Currywurst Is The Best Wurst!
For such an old country, Germany’s most popular fast food snack is not yet 100 years old. In fact, the Currywurst was invented during one of Germany’s most trying times. Immediately after World War Two, when Berlin was mostly rubble, divided into four military occupation zones and completely conquered, food was quite scarce, so an ingenious chef decided to concoct a sauce to entice her customers into purchasing more sausages.
On what was to be her 100th birthday, Google dedicated a doodle to Herta Heuwer and her Currywurst. http://www.google.com/doodles/herta-heuwers-100th-birthday
The chef’s name was Herta Charlotte Heuwer, nee. Pöppel and was born on 30 July 1913 in Königsberg (today Kaliningrad). Not very well known throughout the world, she is nonetheless very important to all tourists to Germany who are grateful for her culinary invention. Rivaling only the more modern Döner in popularity, Currywurst was her personal invention to enhance the typical boring old sausage that was served everywhere.
As a young child, Herta’s parents moved to Berlin where she received an apprenticeship in sewing and became a seamstress. That didn’t seem to work out so well as she also became a sales person at the world famous KaDeWe department store. After the war she helped clean up Berlin and became a Trümmerfrau. These iconic women cleared the rubble, knocked mortar off of destroyed bricks and scooped endless amounts of rock and building materials into waiting trains. Simply put, due to their diligence and hard work, the debris that was once Berlin was removed and the slowly came back to life. Herta also helped and worked at the Berliner Küchenhilfe where the unemployed and homeless could receive some shelter and food. Here she improved her abilities to cook and learned much about owning and operating her own restaurant.
Other Important Culinary Germans
She eventually obtained space to open her first Imbissstand, a small stereotypical German fast food stand serving sausages, fried meats, french fries, potato salads and a small variety of soups. Her stand was in the historic neighborhood of Charlottenburg, which was located in the British Zone of Berlin. Being bored with just serving plain old Bratwurst or other sausages, Herta wanted to create a unique sauce to compliment her sausages. She was able to get ketchup (perhaps from the American sector), Worcestershire sauce and curry powder from British soldiers, and began experimenting and creating different sauces.
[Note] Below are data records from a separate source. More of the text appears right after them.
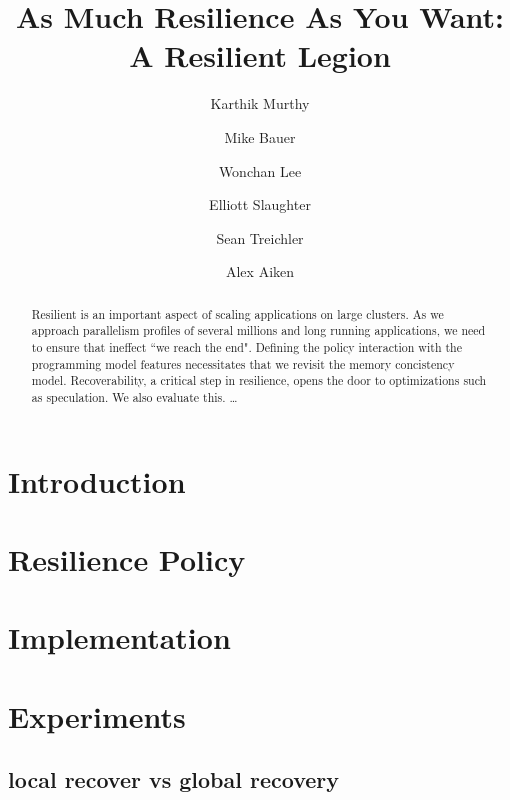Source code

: \documentclass{llncs}
\begin{document}
\mainmatter              %
%
\title{As Much Resilience As You Want: \\A Resilient Legion}
%
 
\author{Karthik Murthy \and
Mike Bauer \and 
Wonchan Lee \and
Elliott Slaughter \and
Sean Treichler \and
Alex Aiken
}
%

\maketitle              %

\begin{abstract} 
Resilient is an important aspect of scaling applications on
large clusters. As we approach parallelism profiles of several millions and long running applications, we need to ensure that ineffect ``we reach the end".
Defining the policy interaction with the programming model features necessitates that we revisit the memory concistency model. 
Recoverability, a critical step in
resilience, opens the door to optimizations such as speculation. We also
evaluate this.  \dots
{}
\end{abstract}

%
\section{Introduction}

\section{Resilience Policy}



\section{Implementation}

\section{Experiments}

\subsection{local recover vs global recovery}
\end{document}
She added German flavors as well, perhaps such well-known ingredients in German cooking as cloves, paprika, onions, mustard as well as red and green bell peppers. In addition, traditional Hungarian flavors were well known in Germany, so combining tomato paste with bell peppers, adding in the Worcestershire sauce, regular ketchup and curry powder, she created a sauce that would eventually become the most loved snack in Germany.
Calling her sauce Chillup, she eventually patented her invention in 1959, but by that time endless amounts of imitators had popped up all over Berlin. But none could say they were the first. In 1976 she retired from her Imbissstand and as she died on 03 July 1999 in Berlin, she took her original Currywurst recipe to the grave. Not even her husband Kurt Emil Heuwer knew the exact ingredients. And although Berlin is the home of the Currywurst, and there is an actual Currywurst museum dedicated to the popular snack, countless stands all over Germany serve up their own take on the delicious Wurst.
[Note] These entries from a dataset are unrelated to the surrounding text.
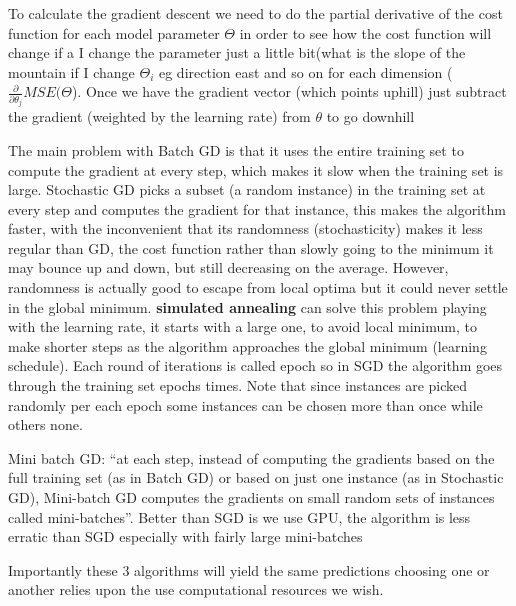 \documentclass[11pt]{article}
\begin{document}
To calculate the gradient descent we need to do the partial derivative of the cost function for each model parameter $\Theta$ in order to see how the cost function will change if a I change the parameter just a little bit(what is the slope of the mountain if I change $\Theta_i$ eg direction east and so on for each dimension ($\frac{\partial}{\partial \theta_j} MSE(\Theta$). Once we have the gradient vector (which points uphill) just subtract the gradient (weighted by the learning rate) from $\theta$ to go downhill

The main problem with Batch GD is that it uses the entire training set to compute the gradient at every step, which makes it slow when the training set is large. Stochastic GD picks a subset (a random instance) in the training set at every step and computes the gradient for that instance, this makes the algorithm faster, with the inconvenient that its randomness (stochasticity) makes it less regular than GD, the cost function rather than slowly going to the minimum it may bounce up and down, but still decreasing on the average. However, randomness is actually good to escape from local optima but it could never settle in the global minimum.
\textbf{simulated annealing} can solve this problem playing with the learning rate, it starts with a large one, to avoid local minimum, to make shorter steps as the algorithm approaches the global minimum (learning schedule).
Each round of iterations is called epoch so in SGD the algorithm goes through the training set epochs times. Note that since instances are picked randomly per each epoch some instances can be chosen more than once while others none.

Mini batch GD: “at each step, instead of computing the gradients based on the full training set (as in Batch GD) or based on just one instance (as in Stochastic GD), Mini-batch GD computes the gradients on small random sets of instances called mini-batches”. Better than SGD is we use GPU, the algorithm is less erratic than SGD especially with fairly large mini-batches

Importantly these 3 algorithms will yield the same predictions choosing one or another relies upon the use computational resources we wish.
\end{document}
The definition of a genuine Currywurst is a deep-fried sausage that has a curry sauce generously poured on it and curry powder liberally applied on the top to ramp up the flavor. Every fast food stand has their own take on it, just like hamburger stands throughout the United States have their own variations of burgers. The sausage is not a Bratwurst, however, but rather it is a cured and lightly smoked sausage made with pork and beef and is red, not white. Herta used a Dampfwurst for her original invention, preferring the steamed and slightly smoked sausage over other variations.
Outside of Berlin, one often finds a Bratcurry in lieu of a Currywurst. The menu will state Currywurst, but no Berliner calls it as such. The practice is to take a normal Bratwurst, cut it into one inch slices and slather it with curry ketchup. This is not authentic, and many a Berliner consider the practice "just plain wrong." Generally curry ketchups are quite sweet, but curry sauces run the gamut from sweet and mild to ultra spicy. One Imbiss in Cologne in well known for their home-made sauces with varying degrees of heat and with different, unique spices. Their spiciest curry sauce is so hot, my Texas students were sweating after just one bite!
More German Foods
When in Berlin, or for that matter, anywhere in Germany, give a Currywurst a try. You won’t be disappointed as you eat and reminisce about the story of occupied Berlin and Herta Heuwer. Guten Appetit!!!